The Vision of Unified Objects:

It assumes that the programmer doesn’t have to worry about the objects whether they are calling local or remote objects. There is a single paradigm of object use and communication used no matter what the location of the object might be, interface will take care of these implementation details.

This vision is centered around the following principles that may, at first, appear plausible:

1. there is a single natural object-oriented design for a given application, regardless of the context in which that application will be deployed;

2. failure and performance issues are tied to the implementation of the components of an application, and consideration of these issues should be left out of an initial design; and

3. the interface of an object is independent of the context in which that object is used.

But it says these principles are false, and tries to show why it is important to know the implementation details as well as the differences between local and Distributed Computing.

Déjà Vu:

The hard problems in Distributed Computing are not the problems of how to get things on and off the wire.

It says that the percentage of distributed applications in past have not increased and even after having a vision of unified objects it is not increasing because of the problems we face in development of distributed applications.

Problems in Local and Distributed Computing:

The paper goes on to define what are the toughest challenges of building a distributed systems:

  1. Latency;
  2. Memory Access;
  3. Partial Failure and Concurrency

Latency

The most obvious one is the time difference between local and remote invocation of the object, which could be four to five times in magnitude. Ignoring this can lead to performance issues. Paper suggests two ways, if we have to unify the objects:

  • Rely on the hardware to get faster with time in order to eliminate the difference in efficiency; and
  • Develop tools which allow us to visualize communication patterns between different objects and move them around as required. Since location is an implementation detail, this shouldn’t be too hard to achieve.

Memory Access

Another concerning difference is accessing the memory as the pointers in a local address are not valid in remote address space. There are only two choices for this:

  • the underlying interface handles all memory access; or
  • the developer must be made aware of the differences between the access patterns.

For unification, we need to rely on system to handle the issues of memory. We can achieve this by:

  • distributed shared memory; or/and
  • using the OOP’s paradigm which deals only with object references. This means that the transfer of data between address spaces can be dealt with by organising and disorganising the data by the layer underneath. This approach, however, makes the use of address-space-relative pointers obsolete.

The danger lies in promoting the myth that “remote access and local access are exactly the same” and not enforcing the myth.

The programmer is therefore quite likely to make the mistake of using a pointer in the wrong context, producing incorrect results. “Remote is just like local,” such programmers think, “so we have just one unified programming model.”

The programmer needs to understand the difference between local and remote access, making the programmer aware that the remote address space access is very different from local address space access.
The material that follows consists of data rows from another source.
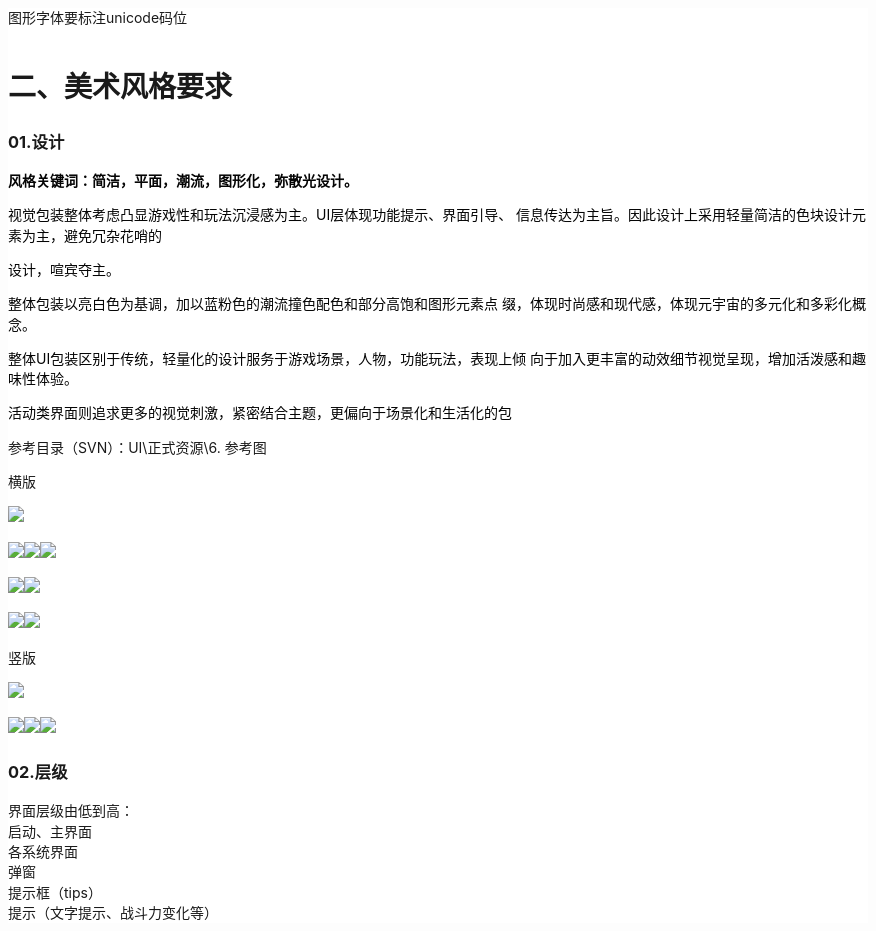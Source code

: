 图形字体要标注unicode码位



# 二、美术风格要求
### 01.设计
**<font style="color:rgb(4,4,4);">风格关键词：简洁，平面，潮流，图形化，弥散光设计。 </font>**

<font style="color:rgb(4,4,4);">视觉包装整体考虑凸显游戏性和玩法沉浸感为主。UI层体现功能提示、界面引导、 信息传达为主旨。因此设计上采用轻量简洁的色块设计元素为主，避免冗杂花哨的 </font>

<font style="color:rgb(4,4,4);">设计，喧宾夺主。 </font>

<font style="color:rgb(4,4,4);">整体包装以亮白色为基调，加以蓝粉色的潮流撞色配色和部分高饱和图形元素点 缀，体现时尚感和现代感，体现元宇宙的多元化和多彩化概念。 </font>

<font style="color:rgb(4,4,4);">整体UI包装区别于传统，轻量化的设计服务于游戏场景，人物，功能玩法，表现上倾 向于加入更丰富的动效细节视觉呈现，增加活泼感和趣味性体验。 </font>

<font style="color:rgb(4,4,4);">活动类界面则追求更多的视觉刺激，紧密结合主题，更偏向于场景化和生活化的包</font>



参考目录（SVN）：UI\正式资源\6. 参考图

横版

![](https://cdn.nlark.com/yuque/0/2025/png/47215391/1736935340174-ae7b544a-80ab-493f-821b-e775146497de.png)

![](https://cdn.nlark.com/yuque/0/2025/png/47215391/1736935387854-1c8d3c86-a094-439b-afcd-13f85d5a1e7f.png)![](https://cdn.nlark.com/yuque/0/2025/png/47215391/1737094803395-85b36884-8077-4f88-a714-3de83e1ec095.png)![](https://cdn.nlark.com/yuque/0/2025/png/47215391/1736935411148-b901feaa-6941-430e-854b-6249f98ca2b0.png)

![](https://cdn.nlark.com/yuque/0/2025/png/47215391/1736935477692-74fb29dd-f9e9-4403-aaff-5c496f62c75c.png)![](https://cdn.nlark.com/yuque/0/2025/png/47215391/1736935507702-abb86bd3-77c3-4484-927a-e573c1ea587d.png)

![](https://cdn.nlark.com/yuque/0/2025/png/47215391/1736935674752-ff18c370-eade-4c8c-b4f9-30ebe39e2477.png)![](https://cdn.nlark.com/yuque/0/2025/png/47215391/1736935698746-d4e25989-d566-4bb6-95d7-1ad2f1df24db.png)

竖版

![](https://cdn.nlark.com/yuque/0/2025/png/47215391/1737094852063-89fa40c6-b497-4100-a0f3-3f682cc5ab01.png)

![](https://cdn.nlark.com/yuque/0/2025/png/47215391/1737094888446-dc765353-f27a-41ac-a6ef-76cda8c84af0.png)![](https://cdn.nlark.com/yuque/0/2025/png/47215391/1737094907827-85a39d37-367a-4e09-991c-ae5165727e12.png)![](https://cdn.nlark.com/yuque/0/2025/png/47215391/1737094946703-a5deb7ae-d959-49e6-9c14-25b284b0c625.png)









### 02.层级
界面层级由低到高：  
启动、主界面  
各系统界面  
弹窗  
提示框（tips）  
提示（文字提示、战斗力变化等）

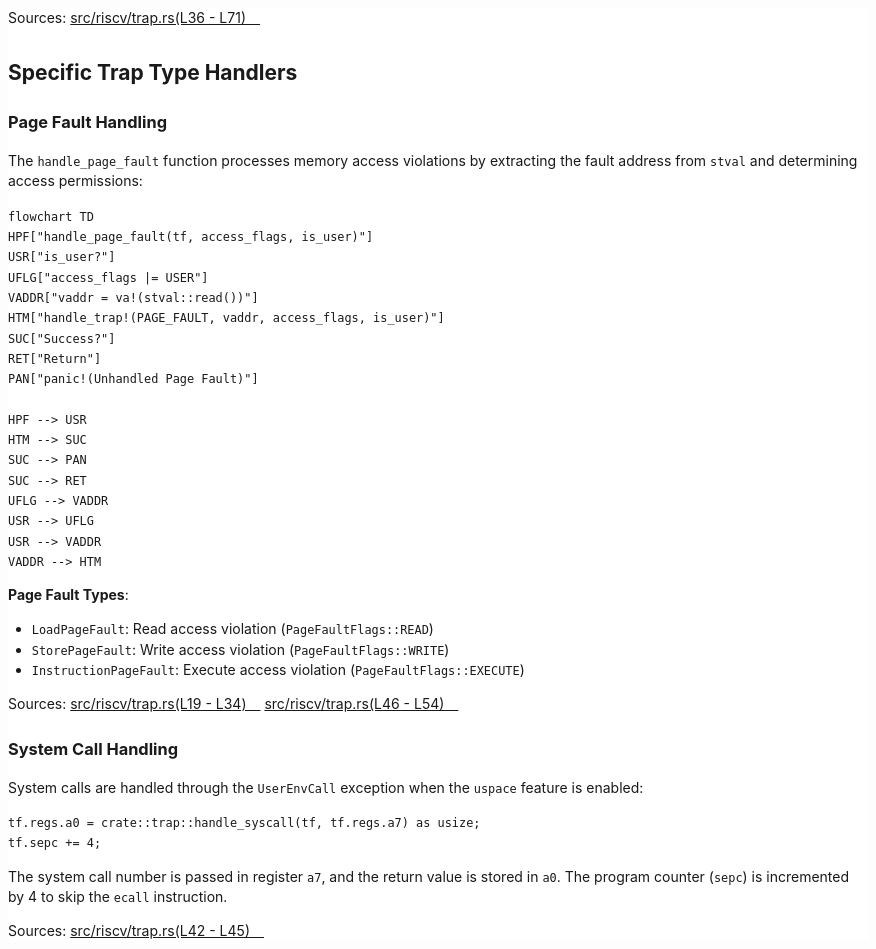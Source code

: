 Sources: [src/riscv/trap.rs(L36 - L71)&emsp;](https://github.com/arceos-org/axcpu/blob/b93d8fa3/src/riscv/trap.rs#L36-L71)

## Specific Trap Type Handlers

### Page Fault Handling

The `handle_page_fault` function processes memory access violations by extracting the fault address from `stval` and determining access permissions:

```mermaid
flowchart TD
HPF["handle_page_fault(tf, access_flags, is_user)"]
USR["is_user?"]
UFLG["access_flags |= USER"]
VADDR["vaddr = va!(stval::read())"]
HTM["handle_trap!(PAGE_FAULT, vaddr, access_flags, is_user)"]
SUC["Success?"]
RET["Return"]
PAN["panic!(Unhandled Page Fault)"]

HPF --> USR
HTM --> SUC
SUC --> PAN
SUC --> RET
UFLG --> VADDR
USR --> UFLG
USR --> VADDR
VADDR --> HTM
```

**Page Fault Types**:

* `LoadPageFault`: Read access violation (`PageFaultFlags::READ`)
* `StorePageFault`: Write access violation (`PageFaultFlags::WRITE`)
* `InstructionPageFault`: Execute access violation (`PageFaultFlags::EXECUTE`)

Sources: [src/riscv/trap.rs(L19 - L34)&emsp;](https://github.com/arceos-org/axcpu/blob/b93d8fa3/src/riscv/trap.rs#L19-L34) [src/riscv/trap.rs(L46 - L54)&emsp;](https://github.com/arceos-org/axcpu/blob/b93d8fa3/src/riscv/trap.rs#L46-L54)

### System Call Handling

System calls are handled through the `UserEnvCall` exception when the `uspace` feature is enabled:

```
tf.regs.a0 = crate::trap::handle_syscall(tf, tf.regs.a7) as usize;
tf.sepc += 4;
```

The system call number is passed in register `a7`, and the return value is stored in `a0`. The program counter (`sepc`) is incremented by 4 to skip the `ecall` instruction.

Sources: [src/riscv/trap.rs(L42 - L45)&emsp;](https://github.com/arceos-org/axcpu/blob/b93d8fa3/src/riscv/trap.rs#L42-L45)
Partial Failure and Concurrency

Partial failure is a central reality of distributed computing. Both the local and the distributed world contain components that are subject to periodic failure.

The paper says that in local computing, such failures are either total, affecting all the entities of application or detectable by a Central Resource Allocator(like, OS on local machine). But in case of Distributed Computing, one component(machine, network link) can fail while other components keeps working, i.e components are independent. There is no common agent that is able to track everything in the system.

The interface should deal with this partial failure and inconsistencies. The interface must be able to state whenever possible the cause of failure, and there must be interfaces that allow reconstruction of a reasonable state when failure occurs and the cause cannot be determined.

The question is not “can you make remote method invocation look like local method invocation?” but rather “what is the price of making remote method invocation identical to local method invocation?”

There are two ways to deal with Partial Failure and Concurrency:

  1. treat all interfaces and objects as local. The problem with this approach is that it doesn’t take into account the failure models associated with distributed systems and hence it’s indeterministic by nature.
  2. treat all interfaces and objects as remote. The flaw with this approach is that it over-complicates local computing. It adds on a ton of work for objects that are never accessed remotely.

A better approach is to accept that there are irreconcilable differences between local and Distributed Computing, and to be conscious of those differences at all stages of the design and implementation of distributed applications.

--

--